§ What the task requires
Pick every line out of the entries below that holds the string "URLs", and report them.

Dataset entries:
+++

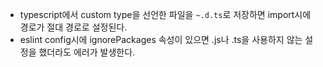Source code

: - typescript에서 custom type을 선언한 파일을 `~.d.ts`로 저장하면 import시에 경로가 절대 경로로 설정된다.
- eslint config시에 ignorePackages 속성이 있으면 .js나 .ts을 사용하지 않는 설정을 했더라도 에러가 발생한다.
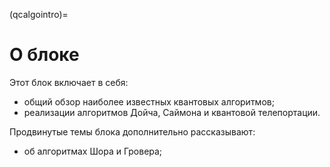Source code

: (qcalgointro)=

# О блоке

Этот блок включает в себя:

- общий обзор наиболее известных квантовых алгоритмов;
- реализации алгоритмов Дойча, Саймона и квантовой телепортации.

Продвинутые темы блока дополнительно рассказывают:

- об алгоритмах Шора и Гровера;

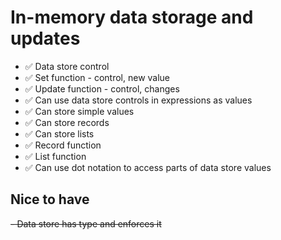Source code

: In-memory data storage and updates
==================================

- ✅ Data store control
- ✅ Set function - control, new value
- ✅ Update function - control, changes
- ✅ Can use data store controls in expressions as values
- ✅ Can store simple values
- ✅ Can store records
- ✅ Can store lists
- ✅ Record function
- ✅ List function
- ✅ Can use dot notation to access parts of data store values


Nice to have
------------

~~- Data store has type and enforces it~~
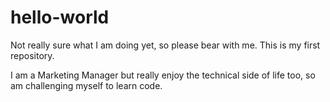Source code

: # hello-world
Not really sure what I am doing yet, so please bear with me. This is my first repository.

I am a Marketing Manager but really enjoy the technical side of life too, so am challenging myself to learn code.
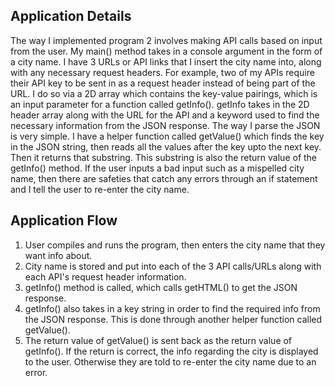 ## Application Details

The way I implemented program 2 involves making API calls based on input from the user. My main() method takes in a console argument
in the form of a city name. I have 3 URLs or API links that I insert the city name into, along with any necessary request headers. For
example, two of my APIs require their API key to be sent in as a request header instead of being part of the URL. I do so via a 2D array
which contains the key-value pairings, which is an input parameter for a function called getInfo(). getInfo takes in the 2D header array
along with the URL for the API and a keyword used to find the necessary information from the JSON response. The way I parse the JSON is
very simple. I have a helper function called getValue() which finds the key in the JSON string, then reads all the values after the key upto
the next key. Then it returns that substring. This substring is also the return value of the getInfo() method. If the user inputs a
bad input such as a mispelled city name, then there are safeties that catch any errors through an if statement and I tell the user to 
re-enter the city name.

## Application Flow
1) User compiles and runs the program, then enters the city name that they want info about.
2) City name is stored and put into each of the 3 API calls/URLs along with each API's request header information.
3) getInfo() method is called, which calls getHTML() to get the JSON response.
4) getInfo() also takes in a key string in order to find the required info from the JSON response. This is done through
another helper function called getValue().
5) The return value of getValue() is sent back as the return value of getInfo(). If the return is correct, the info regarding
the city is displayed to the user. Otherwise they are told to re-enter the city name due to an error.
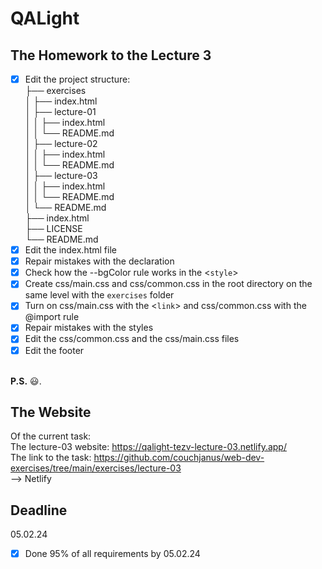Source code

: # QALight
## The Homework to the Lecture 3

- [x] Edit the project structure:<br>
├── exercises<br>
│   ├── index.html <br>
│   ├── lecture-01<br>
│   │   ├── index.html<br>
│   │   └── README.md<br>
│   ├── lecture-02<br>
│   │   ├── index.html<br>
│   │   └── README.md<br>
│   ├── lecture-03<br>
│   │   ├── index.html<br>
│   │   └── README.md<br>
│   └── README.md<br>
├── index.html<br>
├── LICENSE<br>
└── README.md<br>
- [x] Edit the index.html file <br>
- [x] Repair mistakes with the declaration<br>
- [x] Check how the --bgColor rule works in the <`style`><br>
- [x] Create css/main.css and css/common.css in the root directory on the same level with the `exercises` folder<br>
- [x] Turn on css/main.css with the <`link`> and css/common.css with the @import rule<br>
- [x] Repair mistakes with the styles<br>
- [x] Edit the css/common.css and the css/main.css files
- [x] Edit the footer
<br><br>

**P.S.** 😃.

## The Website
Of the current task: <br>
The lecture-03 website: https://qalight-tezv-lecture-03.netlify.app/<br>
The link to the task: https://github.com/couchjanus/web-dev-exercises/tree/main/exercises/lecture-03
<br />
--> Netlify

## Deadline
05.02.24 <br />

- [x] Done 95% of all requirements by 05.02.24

+++

§ Expected answer
in the form of a city name. I have 3 URLs or API links that I insert the city name into, along with any necessary request headers. For
2) City name is stored and put into each of the 3 API calls/URLs along with each API's request header information.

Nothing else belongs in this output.